Ministro da Suprema Corte teria pressionado para conclusão da venda de banco
Escândalo: Estadão reforça que Moraes ligou para Galípolo para tratar de venda do Master

Após o escândalo sobre a atuação do ministro Alexandre de Moraes, do Supremo Tribunal Federal (STF), em favor do banco Master junto ao presidente do Banco Central, Gabriel Galípolo, outro grande veículo de imprensa noticia que o ministro entrou em contato com Galípolo, reforçando possíveis irregularidades na conduta do ministro.
Desta vez, o jornal O Estado de São Paulo publicou, nesta terça-feira (23), que Moraes ligou para Galípolo pelo menos seis vezes no mesmo dia para saber sobre o andamento da venda do banco para o Banco Regional de Brasília (BRB).

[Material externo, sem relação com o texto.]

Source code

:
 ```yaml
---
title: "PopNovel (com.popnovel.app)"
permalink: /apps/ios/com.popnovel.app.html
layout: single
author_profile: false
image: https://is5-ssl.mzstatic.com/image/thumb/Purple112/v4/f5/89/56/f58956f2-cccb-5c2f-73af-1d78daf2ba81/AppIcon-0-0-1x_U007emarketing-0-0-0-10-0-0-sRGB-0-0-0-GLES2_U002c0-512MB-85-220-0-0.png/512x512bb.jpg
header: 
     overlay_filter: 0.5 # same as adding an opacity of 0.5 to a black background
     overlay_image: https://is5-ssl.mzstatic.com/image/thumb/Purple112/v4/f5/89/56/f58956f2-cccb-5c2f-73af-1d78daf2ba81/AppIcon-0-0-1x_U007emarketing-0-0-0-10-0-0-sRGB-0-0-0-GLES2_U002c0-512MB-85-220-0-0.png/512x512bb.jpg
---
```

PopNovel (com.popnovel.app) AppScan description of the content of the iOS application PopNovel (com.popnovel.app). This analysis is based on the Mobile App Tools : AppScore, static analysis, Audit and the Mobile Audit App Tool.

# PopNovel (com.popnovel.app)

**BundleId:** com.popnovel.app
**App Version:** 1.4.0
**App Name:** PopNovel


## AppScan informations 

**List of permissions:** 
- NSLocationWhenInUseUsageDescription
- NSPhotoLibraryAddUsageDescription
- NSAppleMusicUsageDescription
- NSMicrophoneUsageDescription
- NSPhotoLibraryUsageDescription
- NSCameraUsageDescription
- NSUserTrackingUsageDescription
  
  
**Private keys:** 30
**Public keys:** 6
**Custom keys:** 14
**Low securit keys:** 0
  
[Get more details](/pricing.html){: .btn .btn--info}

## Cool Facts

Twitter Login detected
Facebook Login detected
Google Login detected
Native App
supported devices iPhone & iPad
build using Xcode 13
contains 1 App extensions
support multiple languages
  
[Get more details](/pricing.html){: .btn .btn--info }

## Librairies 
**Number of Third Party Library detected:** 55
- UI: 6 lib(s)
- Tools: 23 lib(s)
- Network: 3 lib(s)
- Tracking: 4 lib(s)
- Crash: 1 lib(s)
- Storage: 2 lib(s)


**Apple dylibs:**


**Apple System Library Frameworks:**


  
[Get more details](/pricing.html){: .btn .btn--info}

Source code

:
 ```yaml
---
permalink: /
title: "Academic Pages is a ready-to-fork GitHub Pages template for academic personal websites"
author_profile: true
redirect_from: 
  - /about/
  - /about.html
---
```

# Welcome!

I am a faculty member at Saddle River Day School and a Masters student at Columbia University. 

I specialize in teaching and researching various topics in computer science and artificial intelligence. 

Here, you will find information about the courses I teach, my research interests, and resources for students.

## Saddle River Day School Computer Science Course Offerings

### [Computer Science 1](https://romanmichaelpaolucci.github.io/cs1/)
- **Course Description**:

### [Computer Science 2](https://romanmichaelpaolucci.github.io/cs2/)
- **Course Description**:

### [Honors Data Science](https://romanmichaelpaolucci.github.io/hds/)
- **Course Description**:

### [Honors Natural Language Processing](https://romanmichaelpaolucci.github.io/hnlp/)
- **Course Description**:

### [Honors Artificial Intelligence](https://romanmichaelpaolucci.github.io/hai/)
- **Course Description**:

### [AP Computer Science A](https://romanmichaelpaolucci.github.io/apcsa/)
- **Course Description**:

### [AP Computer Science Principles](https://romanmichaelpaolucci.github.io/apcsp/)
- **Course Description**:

Após o caso vir à tona, Moraes e Galípolo confirmaram o encontro, mas afirmaram que trataram da aplicação da lei Magnitsky. Veja a nota na íntegra, de ambos, no fim da matéria.
Horas depois, em nova nota, o ministro negou que o encontro tenha tido como objetivo fazer lobby em favor do banco Master.
O encontro entre Moraes e Galípolo chama atenção, uma vez que a esposa do ministro, Viviane Barci, teria um contrato de R$ 130 milhões com o Master, levantando suspeitas sobre possível atuação do ministro em prol de benefícios da esposa.
O caso teve uma reviravolta após o ministro Dias Toffoli “puxar” para si o processo e decretar sigilo total. O ministro pediu para a Polícia Federal realizar oitivas envolvendo o banco.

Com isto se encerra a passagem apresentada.